"elbette fatih hocanın kendi şahsi fikridir; çıkar istediği yerde konuşur, röportaj verir. ancak güncelin keyfini, kalitesini bozacak, onu zedeleyecek ve "herkesi kucaklayalım" tarzı kanaat önderi mesajları bu ülkenin, günümüz haliyle vermek selamete götürücü bir durum değildir.
bazen tamamen sessizlik daha iyidir. çünkü en debdebeli vakitlerde gelmeyen futbol aklına, normal zamanlarda ne ihtiyaç var?
sağlıklı gelmeyebilir benim düşüncelerim, fanatik bir şekilde söylüyor olabilirim ve fatih hocamızda yerine göre şerbet veriyor olabilir ama.. "
öncelikle bu entryi
18 eylül 2025 eintracht frankfurt galatasaray maçı öncesi dün yazdığımı ve burada depolandığını belirteyim. kendi entryime alıntı yapmıyorum. burada dünden bugüne var olan düşüncelerimi tamamlamak için yazmaya çalıştığımı belirtiyorum ki, entry silinmesin.
fatih hoca'nın dün ahmet mümtaz taylan ile empati programına katıldığını gördüm. azıcık programı izledim ve bıraktım. linki şöyle bırakayım:
https://youtu.be/NQhgaK5g_fQ?si=lUJtpc4uhZ9_ssq- ister totem deyin, isterseniz de fatih terim düşmanlığı ama ben özellikle ciddi başarıların olmadığı anlarda figürlerin konuşması karşısında irrite oluyorum. okan buruk geçen sene pek çok youtube ya da ulusal medya kanalında çıkıp, röportaj vermiş ya da uzun bir söyleşi yapmıştı. neye yarar?
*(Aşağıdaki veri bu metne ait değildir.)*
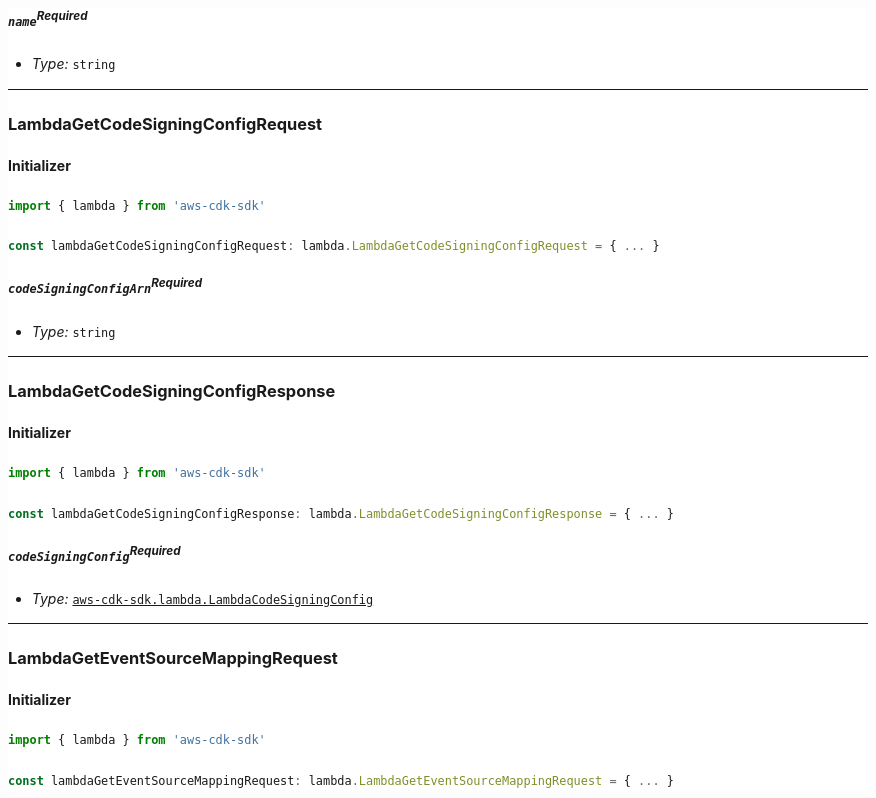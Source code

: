 ##### `name`<sup>Required</sup> <a name="aws-cdk-sdk.lambda.LambdaGetAliasRequest.property.name"></a>

- *Type:* `string`

---

### LambdaGetCodeSigningConfigRequest <a name="aws-cdk-sdk.lambda.LambdaGetCodeSigningConfigRequest"></a>

#### Initializer <a name="[object Object].Initializer"></a>

```typescript
import { lambda } from 'aws-cdk-sdk'

const lambdaGetCodeSigningConfigRequest: lambda.LambdaGetCodeSigningConfigRequest = { ... }
```

##### `codeSigningConfigArn`<sup>Required</sup> <a name="aws-cdk-sdk.lambda.LambdaGetCodeSigningConfigRequest.property.codeSigningConfigArn"></a>

- *Type:* `string`

---

### LambdaGetCodeSigningConfigResponse <a name="aws-cdk-sdk.lambda.LambdaGetCodeSigningConfigResponse"></a>

#### Initializer <a name="[object Object].Initializer"></a>

```typescript
import { lambda } from 'aws-cdk-sdk'

const lambdaGetCodeSigningConfigResponse: lambda.LambdaGetCodeSigningConfigResponse = { ... }
```

##### `codeSigningConfig`<sup>Required</sup> <a name="aws-cdk-sdk.lambda.LambdaGetCodeSigningConfigResponse.property.codeSigningConfig"></a>

- *Type:* [`aws-cdk-sdk.lambda.LambdaCodeSigningConfig`](#aws-cdk-sdk.lambda.LambdaCodeSigningConfig)

---

### LambdaGetEventSourceMappingRequest <a name="aws-cdk-sdk.lambda.LambdaGetEventSourceMappingRequest"></a>

#### Initializer <a name="[object Object].Initializer"></a>

```typescript
import { lambda } from 'aws-cdk-sdk'

const lambdaGetEventSourceMappingRequest: lambda.LambdaGetEventSourceMappingRequest = { ... }
```
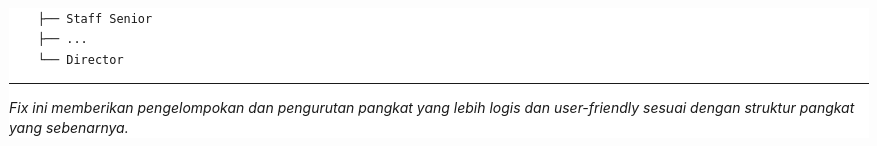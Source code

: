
 ```
    ├── Staff Senior
    ├── ...
    └── Director
```

---

*Fix ini memberikan pengelompokan dan pengurutan pangkat yang lebih logis dan user-friendly sesuai dengan struktur pangkat yang sebenarnya.*
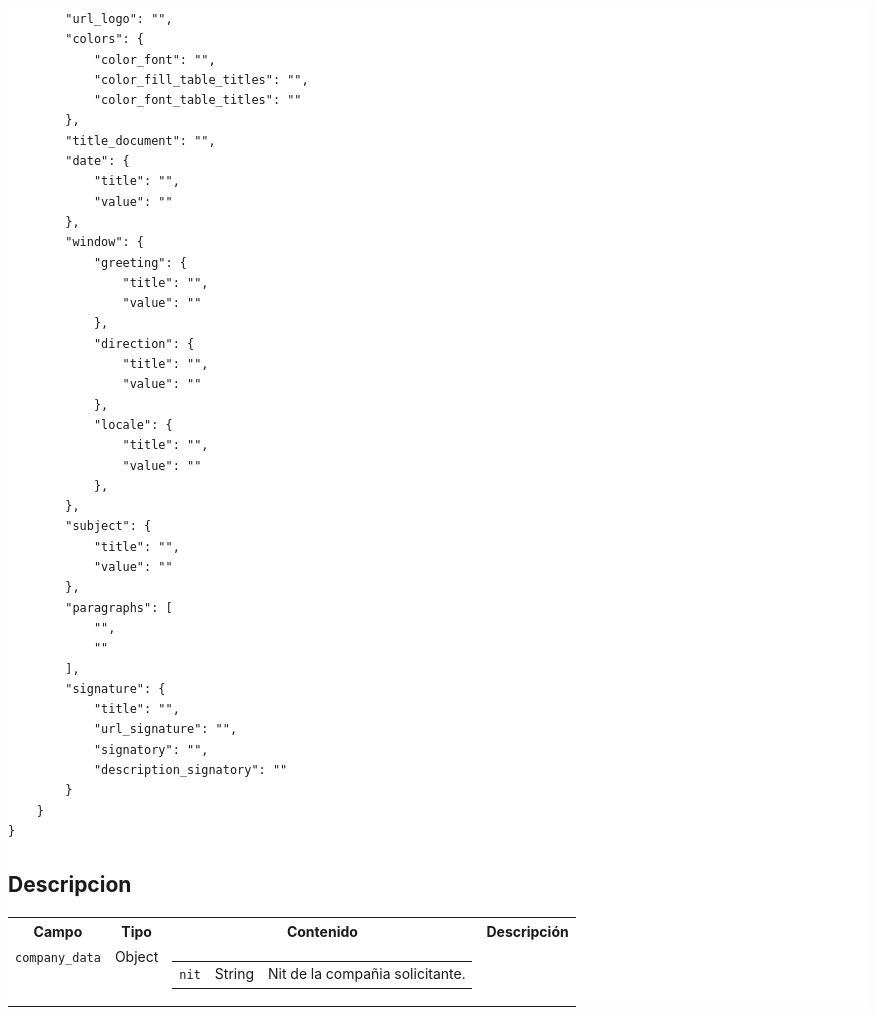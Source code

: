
 ``` 
        "url_logo": "",
        "colors": {
            "color_font": "",
            "color_fill_table_titles": "",
            "color_font_table_titles": ""
        },
        "title_document": "",
        "date": {
            "title": "",
            "value": ""
        },
        "window": {
            "greeting": {
                "title": "",
                "value": ""
            },
            "direction": {
                "title": "",
                "value": ""
            },
            "locale": {
                "title": "",
                "value": ""
            },
        },
        "subject": {
            "title": "",
            "value": ""
        },
        "paragraphs": [
            "",
            ""
        ],
        "signature": {
            "title": "",
            "url_signature": "",
            "signatory": "",
            "description_signatory": ""
        }
    }
}
```

## Descripcion

<table>
    <tr>
        <th>Campo</th>
        <th>Tipo</th>
        <th>Contenido</th>
        <th>Descripción</th>
    </tr>
    <tr>
        <td><code>company_data</code></td>
        <td>Object</td>
        <td>
            <table>
                <tr>
                    <td><code>nit</code></td>
                    <td>String</td>
                    <td>Nit de la compañia solicitante.</td>
                </tr>
                <tr>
"fikri hür, vicdani hür" olduğumuza kanaat getirdiğimize göre, elbette okan hoca çıkmış konuşmuş, fatih terim alakasız programa davet edilmiş gibi mevzuları konuşmadan es geçebiliriz ancak bir yönüyle fikrimiz hür olduğu içinde eleştiriyi kendimizde hak görüyorum.
"yenildik, hezimete uğradık o yüzden fatih hoca nefretini döküyorsun" gibi bir kanaate bile saygı duyarım. fatih terim nefretim niye olsun? manyak mıyım ben? aksine kendisini, galatasaray başında kazandığı zaferleri dolayısıyla çokça severim ancak bu sadece galatasaray ile başlar ve onunla biter. fatih terim'in neden bu programa katıldığını da sorgulamam ancak benim problemim çok lafın dönüp, az işin yapıldığına dair inancımdan kaynaklı.
okan buruk ciddiyeti kaybettiği an, biz hezimete uğruyoruz. fatih terim ile bunu çok uzak olmayan zamanda yaşamadık mı? profesyoneliz diyoruz ancak işlerimizi hangi profesyonellik ile yapıyoruz?
çok basit hocam, safi organize kötülük bölgesinde işler kötülükle ilerler. iyilikte organize miyiz peki?
biz kimiz ki, bizim söylediğimiz onun için ne ifade eder ki? bazen yunan takımı, bazen arap takımı insana teneffüs verdirir değil mi? peki ya galatasaray iyiliği?
rabbim sağlık sıhhat versin, dert tasa vermesin. hayatı torunlarıyla mutlu olsun ama galatasaray'ın ilgisini, havasını bozan her şeye sinirliyim. yalnız bugün
18 eylül 2025 eintracht frankfurt galatasaray maçı, yani hezimeti sonrası sağa sola saldırma isteğim yok. baba figür deniyor ya (nefret ediyorum bu söylemlerden), işte bu yüzden baba gibi, totolojik realite karşımızda. bugünler için bu büyük figürler asıl konuşmalı diyorum.
ahmet mümtaz'a empati yapmakla ne oluyor? bizim bilmediğimiz başka fatih hocamız mı var?